Это был классический случай подружки на вечер. Пол ведь почти не знал ее, хоть и сказал, что будет рядом, если понадобится. Ну что ж, теперь он был ей нужен. Но она не сомневалась в том, что Пол не женится на ней только потому, что она случайно забеременела.
— А что ты собираешься сказать своим родителям, Мэрибет? — раздался отрезвляющий голос врача, и, только подумав о том, что произойдет, когда об этом узнает отец, она зажмурилась от ужаса.
— Я еще не знаю.
— Хочешь, я буду присутствовать при твоем разговоре с ними? Может быть, тебе это поможет?
Это было великодушное предложение, но она представить себе не могла, что вместо нее ужасную новость родителям сообщит врач.
Мэрибет понимала, что рано или поздно ей придется это сделать самой.
— А что, если… избавиться от этого? — набравшись смелости, спросила она.
Она толком не знала, как это делается, но слышала, что некоторые женщины «избавляются» от детей. Однажды ее мать при ней обсуждала это со своей сестрой, шепотом произнося слово «аборт». Мама говорила, что иногда женщины от этого умирают, но Мэрибет предпочла бы умереть, нежели предстать перед своим разгневанным отцом.
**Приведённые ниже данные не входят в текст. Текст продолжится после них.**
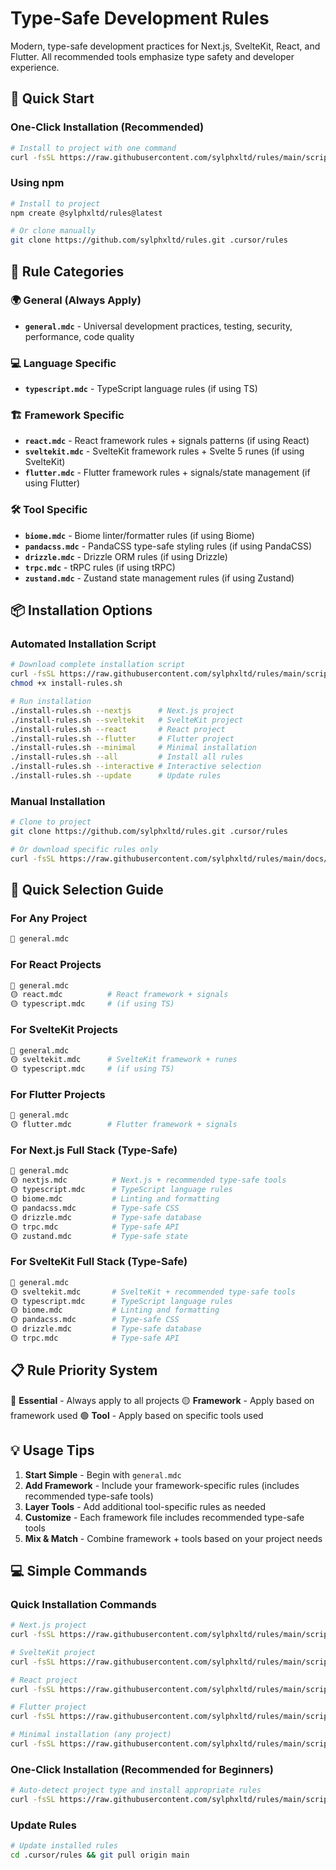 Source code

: # Type-Safe Development Rules

Modern, type-safe development practices for Next.js, SvelteKit, React, and Flutter. All recommended tools emphasize type safety and developer experience.

## 🚀 Quick Start

### One-Click Installation (Recommended)
```bash
# Install to project with one command
curl -fsSL https://raw.githubusercontent.com/sylphxltd/rules/main/scripts/quick-install.sh | bash
```

### Using npm
```bash
# Install to project
npm create @sylphxltd/rules@latest

# Or clone manually
git clone https://github.com/sylphxltd/rules.git .cursor/rules
```

## 📁 Rule Categories

### 🌍 General (Always Apply)
- **`general.mdc`** - Universal development practices, testing, security, performance, code quality

### 💻 Language Specific
- **`typescript.mdc`** - TypeScript language rules (if using TS)

### 🏗️ Framework Specific
- **`react.mdc`** - React framework rules + signals patterns (if using React)
- **`sveltekit.mdc`** - SvelteKit framework rules + Svelte 5 runes (if using SvelteKit)
- **`flutter.mdc`** - Flutter framework rules + signals/state management (if using Flutter)

### 🛠️ Tool Specific
- **`biome.mdc`** - Biome linter/formatter rules (if using Biome)
- **`pandacss.mdc`** - PandaCSS type-safe styling rules (if using PandaCSS)
- **`drizzle.mdc`** - Drizzle ORM rules (if using Drizzle)
- **`trpc.mdc`** - tRPC rules (if using tRPC)
- **`zustand.mdc`** - Zustand state management rules (if using Zustand)


## 📦 Installation Options

### Automated Installation Script
```bash
# Download complete installation script
curl -fsSL https://raw.githubusercontent.com/sylphxltd/rules/main/scripts/install-rules.sh -o install-rules.sh
chmod +x install-rules.sh

# Run installation
./install-rules.sh --nextjs      # Next.js project
./install-rules.sh --sveltekit   # SvelteKit project
./install-rules.sh --react       # React project
./install-rules.sh --flutter     # Flutter project
./install-rules.sh --minimal     # Minimal installation
./install-rules.sh --all         # Install all rules
./install-rules.sh --interactive # Interactive selection
./install-rules.sh --update      # Update rules
```

### Manual Installation
```bash
# Clone to project
git clone https://github.com/sylphxltd/rules.git .cursor/rules

# Or download specific rules only
curl -fsSL https://raw.githubusercontent.com/sylphxltd/rules/main/docs/rules/general.mdc -o .cursor/rules/docs/rules/general.mdc
```

## 🎯 Quick Selection Guide

### For Any Project
```bash
🔴 general.mdc
```

### For React Projects
```bash
🔴 general.mdc
🟡 react.mdc          # React framework + signals
🟡 typescript.mdc     # (if using TS)
```

### For SvelteKit Projects
```bash
🔴 general.mdc
🟡 sveltekit.mdc      # SvelteKit framework + runes
🟡 typescript.mdc     # (if using TS)
```

### For Flutter Projects
```bash
🔴 general.mdc
🟡 flutter.mdc        # Flutter framework + signals
```

### For Next.js Full Stack (Type-Safe)
```bash
🔴 general.mdc
🟡 nextjs.mdc          # Next.js + recommended type-safe tools
🟡 typescript.mdc      # TypeScript language rules
🟡 biome.mdc           # Linting and formatting
🟡 pandacss.mdc        # Type-safe CSS
🟡 drizzle.mdc         # Type-safe database
🟡 trpc.mdc            # Type-safe API
🟡 zustand.mdc         # Type-safe state
```

### For SvelteKit Full Stack (Type-Safe)
```bash
🔴 general.mdc
🟡 sveltekit.mdc       # SvelteKit + recommended type-safe tools
🟡 typescript.mdc      # TypeScript language rules
🟡 biome.mdc           # Linting and formatting
🟡 pandacss.mdc        # Type-safe CSS
🟡 drizzle.mdc         # Type-safe database
🟡 trpc.mdc            # Type-safe API
```

## 📋 Rule Priority System

🔴 **Essential** - Always apply to all projects
🟡 **Framework** - Apply based on framework used
🟢 **Tool** - Apply based on specific tools used

## 💡 Usage Tips

1. **Start Simple** - Begin with `general.mdc`
2. **Add Framework** - Include your framework-specific rules (includes recommended type-safe tools)
3. **Layer Tools** - Add additional tool-specific rules as needed
4. **Customize** - Each framework file includes recommended type-safe tools
5. **Mix & Match** - Combine framework + tools based on your project needs

## 💻 Simple Commands

### Quick Installation Commands
```bash
# Next.js project
curl -fsSL https://raw.githubusercontent.com/sylphxltd/rules/main/scripts/install-rules.sh | bash -s -- --nextjs

# SvelteKit project
curl -fsSL https://raw.githubusercontent.com/sylphxltd/rules/main/scripts/install-rules.sh | bash -s -- --sveltekit

# React project
curl -fsSL https://raw.githubusercontent.com/sylphxltd/rules/main/scripts/install-rules.sh | bash -s -- --react

# Flutter project
curl -fsSL https://raw.githubusercontent.com/sylphxltd/rules/main/scripts/install-rules.sh | bash -s -- --flutter

# Minimal installation (any project)
curl -fsSL https://raw.githubusercontent.com/sylphxltd/rules/main/scripts/install-rules.sh | bash -s -- --minimal
```

### One-Click Installation (Recommended for Beginners)
```bash
# Auto-detect project type and install appropriate rules
curl -fsSL https://raw.githubusercontent.com/sylphxltd/rules/main/scripts/quick-install.sh | bash
```

### Update Rules
```bash
# Update installed rules
cd .cursor/rules && git pull origin main
```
Доктор, впрочем, немедленно развеял ее надежды:
— Это дорого, опасно и запрещено законом. И я не желаю больше слышать об этом из ваших уст, юная особа. В твоем возрасте самым разумным будет родить и отдать ребенка на усыновление. В подобных случаях так поступает большинство твоих ровесниц. Ребенок должен родиться в декабре. Когда беременность станет заметной, ты можешь отправиться в монастырь Сестер Милосердия и оставаться там до появления ребенка на свет.
— То есть до того, как я его отдам?
Доктор сказал «появление», но Мэрибет каким-то особым образом почувствовала, что весь процесс не укладывается в это простое слово и врач многого не договаривает.
— Да, — с сочувствием вздохнул он.
Эта девочка была такой молоденькой, такой наивной. Но у нее было тело взрослой женщины, из-за чего она и попала в такую переделку.
— Ты еще некоторое время можешь жить спокойно. Живот станет заметен только в июле, или августе, или даже позже. Но ты все равно должна во всем признаться родителям.
Поначалу они, конечно, пошумят, но потом примирятся с твоим положением.
Мэрибет машинально кивнула, понимая, что возражать бесполезно.
Что она могла сказать родителям? Что она переспала с едва знакомым парнем в его машине и что он на ней никогда не женится?
Она не могла представить себе ни свой разговор с родителями, ни его возможные последствия.
Одевшись, она вышла из кабинета гинеколога в совершенно подавленном состоянии.
Доктор обещал ничего не сообщать ее домашним, пока она сама этого не сделает, и она верила ему.
Днем Мэрибет отыскала Пола в школе. Через две недели он заканчивал учебу, и она знала, что их пути окончательно разойдутся. У нее не было особых надежд на помощь Пола, и она ни в чем не винила его. «Я виновата в той же степени, что и он», — повторяла себе Мэрибет; но она все равно не могла забыть того, что он ей сказал.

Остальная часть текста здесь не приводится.